>>>>>

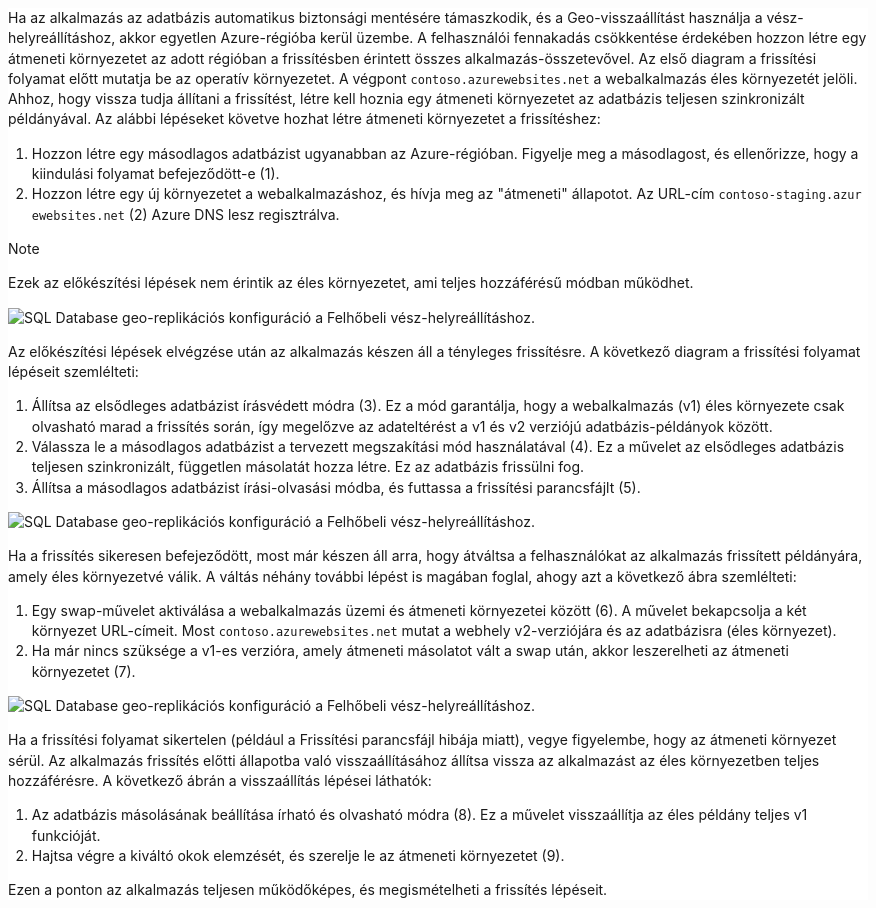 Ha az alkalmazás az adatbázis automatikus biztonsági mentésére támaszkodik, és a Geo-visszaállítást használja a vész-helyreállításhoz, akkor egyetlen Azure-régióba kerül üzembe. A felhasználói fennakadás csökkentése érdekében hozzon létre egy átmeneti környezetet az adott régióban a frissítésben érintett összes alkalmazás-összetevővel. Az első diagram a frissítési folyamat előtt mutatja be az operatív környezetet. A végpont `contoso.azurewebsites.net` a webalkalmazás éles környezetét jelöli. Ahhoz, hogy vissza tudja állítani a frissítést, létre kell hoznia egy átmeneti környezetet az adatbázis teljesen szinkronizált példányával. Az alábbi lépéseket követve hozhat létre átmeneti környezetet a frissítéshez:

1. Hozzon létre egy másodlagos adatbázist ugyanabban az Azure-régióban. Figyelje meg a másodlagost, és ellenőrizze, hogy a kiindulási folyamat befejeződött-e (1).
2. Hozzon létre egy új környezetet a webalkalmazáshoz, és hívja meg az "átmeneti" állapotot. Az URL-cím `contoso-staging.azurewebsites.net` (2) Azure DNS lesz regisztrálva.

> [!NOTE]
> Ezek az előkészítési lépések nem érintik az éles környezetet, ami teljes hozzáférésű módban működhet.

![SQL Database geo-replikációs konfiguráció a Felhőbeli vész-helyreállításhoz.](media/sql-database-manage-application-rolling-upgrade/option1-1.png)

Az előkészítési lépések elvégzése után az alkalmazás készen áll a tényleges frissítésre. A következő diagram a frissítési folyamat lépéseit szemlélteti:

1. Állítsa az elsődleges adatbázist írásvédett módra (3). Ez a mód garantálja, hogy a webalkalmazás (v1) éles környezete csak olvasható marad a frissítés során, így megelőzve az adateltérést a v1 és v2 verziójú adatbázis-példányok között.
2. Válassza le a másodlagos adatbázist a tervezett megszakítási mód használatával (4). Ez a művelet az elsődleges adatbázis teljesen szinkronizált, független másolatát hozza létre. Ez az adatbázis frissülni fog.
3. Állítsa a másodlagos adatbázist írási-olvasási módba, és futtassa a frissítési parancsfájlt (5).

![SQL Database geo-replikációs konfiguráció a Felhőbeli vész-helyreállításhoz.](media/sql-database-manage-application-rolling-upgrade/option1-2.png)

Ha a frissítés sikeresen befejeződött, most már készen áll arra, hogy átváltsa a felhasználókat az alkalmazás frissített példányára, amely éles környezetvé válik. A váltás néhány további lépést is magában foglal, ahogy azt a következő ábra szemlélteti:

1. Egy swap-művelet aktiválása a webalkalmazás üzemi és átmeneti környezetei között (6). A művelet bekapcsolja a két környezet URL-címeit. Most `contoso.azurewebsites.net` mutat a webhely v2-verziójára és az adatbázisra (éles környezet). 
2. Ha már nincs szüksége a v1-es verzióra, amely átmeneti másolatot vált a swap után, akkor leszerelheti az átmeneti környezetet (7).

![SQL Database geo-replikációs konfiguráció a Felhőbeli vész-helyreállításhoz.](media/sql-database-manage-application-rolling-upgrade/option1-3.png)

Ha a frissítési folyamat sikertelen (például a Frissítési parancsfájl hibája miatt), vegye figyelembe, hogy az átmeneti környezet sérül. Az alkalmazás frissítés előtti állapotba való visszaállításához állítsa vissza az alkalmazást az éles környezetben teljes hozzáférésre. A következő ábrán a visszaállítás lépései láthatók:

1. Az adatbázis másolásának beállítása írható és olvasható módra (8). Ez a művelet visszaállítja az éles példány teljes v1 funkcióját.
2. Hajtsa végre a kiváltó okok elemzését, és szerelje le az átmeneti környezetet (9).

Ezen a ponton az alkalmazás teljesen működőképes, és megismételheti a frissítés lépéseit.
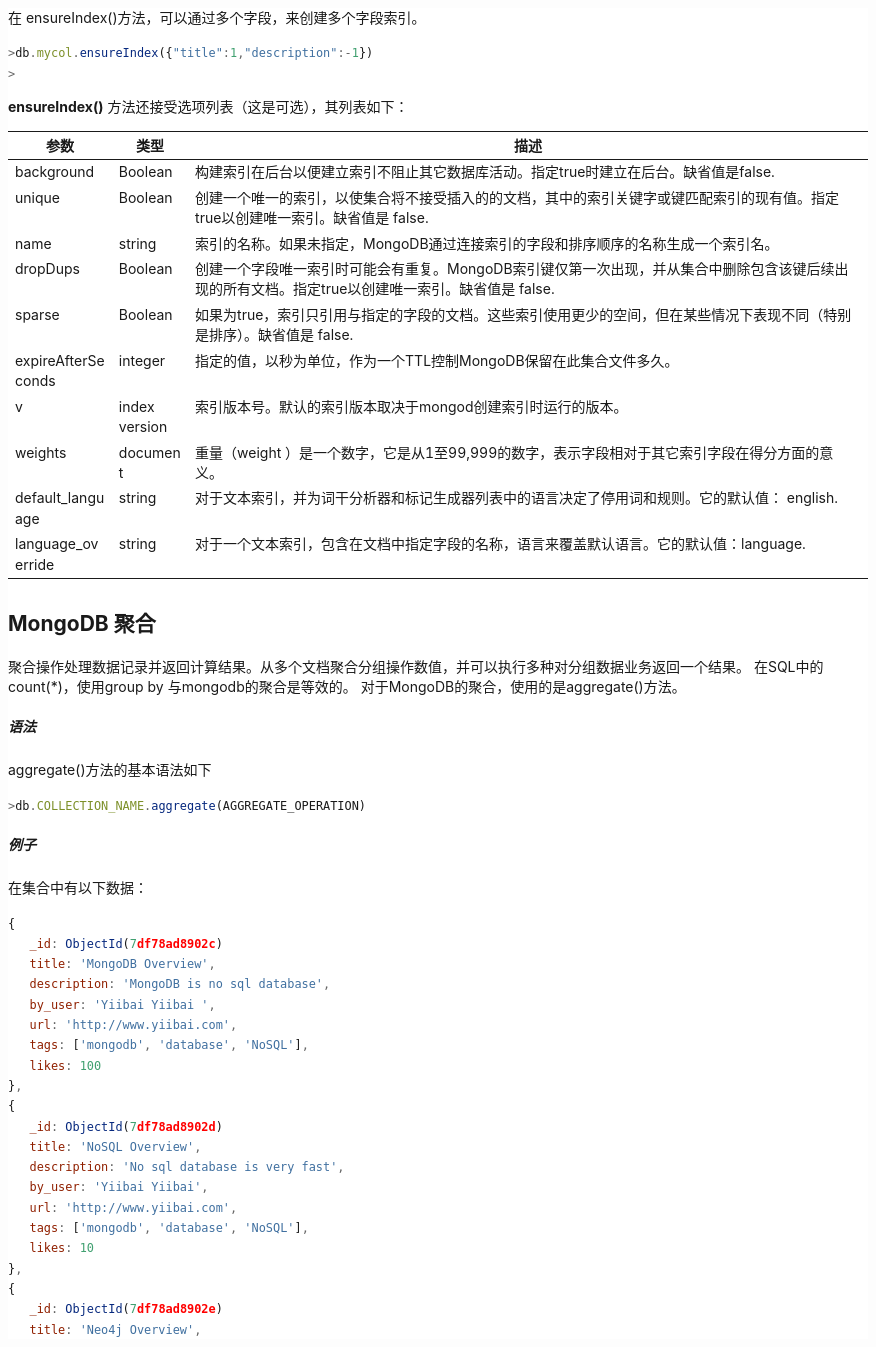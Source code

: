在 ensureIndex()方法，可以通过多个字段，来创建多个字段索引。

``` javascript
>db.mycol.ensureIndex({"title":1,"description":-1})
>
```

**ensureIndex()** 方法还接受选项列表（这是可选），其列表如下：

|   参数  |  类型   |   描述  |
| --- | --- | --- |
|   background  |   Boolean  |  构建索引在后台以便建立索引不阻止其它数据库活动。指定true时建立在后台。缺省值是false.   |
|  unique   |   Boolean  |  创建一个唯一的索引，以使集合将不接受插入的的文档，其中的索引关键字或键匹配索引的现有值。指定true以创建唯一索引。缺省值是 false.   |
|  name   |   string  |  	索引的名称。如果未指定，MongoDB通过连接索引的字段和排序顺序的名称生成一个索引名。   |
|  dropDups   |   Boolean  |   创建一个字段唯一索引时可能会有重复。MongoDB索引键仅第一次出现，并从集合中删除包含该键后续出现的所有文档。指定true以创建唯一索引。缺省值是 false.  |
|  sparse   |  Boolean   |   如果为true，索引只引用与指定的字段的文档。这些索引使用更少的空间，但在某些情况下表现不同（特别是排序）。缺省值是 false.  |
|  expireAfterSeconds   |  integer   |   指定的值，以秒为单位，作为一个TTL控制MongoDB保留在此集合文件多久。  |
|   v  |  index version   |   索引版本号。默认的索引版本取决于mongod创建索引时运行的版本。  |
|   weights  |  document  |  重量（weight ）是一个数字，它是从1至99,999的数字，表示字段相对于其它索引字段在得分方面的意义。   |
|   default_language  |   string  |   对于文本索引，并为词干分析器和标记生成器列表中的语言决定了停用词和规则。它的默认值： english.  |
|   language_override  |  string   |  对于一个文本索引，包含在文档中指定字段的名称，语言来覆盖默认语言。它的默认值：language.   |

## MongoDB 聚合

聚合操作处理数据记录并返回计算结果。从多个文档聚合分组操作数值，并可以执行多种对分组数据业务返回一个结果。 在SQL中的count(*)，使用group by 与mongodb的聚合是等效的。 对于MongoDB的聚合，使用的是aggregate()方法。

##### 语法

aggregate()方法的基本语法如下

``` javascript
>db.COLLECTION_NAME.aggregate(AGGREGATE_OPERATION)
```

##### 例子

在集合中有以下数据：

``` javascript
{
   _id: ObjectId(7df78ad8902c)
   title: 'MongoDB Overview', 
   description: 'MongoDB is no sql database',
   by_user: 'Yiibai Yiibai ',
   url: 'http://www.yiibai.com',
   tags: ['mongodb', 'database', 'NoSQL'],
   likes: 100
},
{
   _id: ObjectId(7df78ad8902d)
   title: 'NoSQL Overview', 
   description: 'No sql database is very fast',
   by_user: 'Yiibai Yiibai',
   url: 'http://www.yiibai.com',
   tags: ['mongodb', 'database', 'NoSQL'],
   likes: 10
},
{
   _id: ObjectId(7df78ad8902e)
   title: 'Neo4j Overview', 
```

<<<<<

_What to do:_
Filter the lines above, keeping each one that contains the string "lépéseit".

_Answer to the problem:_
Az előkészítési lépések elvégzése után az alkalmazás készen áll a tényleges frissítésre. A következő diagram a frissítési folyamat lépéseit szemlélteti:
Ezen a ponton az alkalmazás teljesen működőképes, és megismételheti a frissítés lépéseit.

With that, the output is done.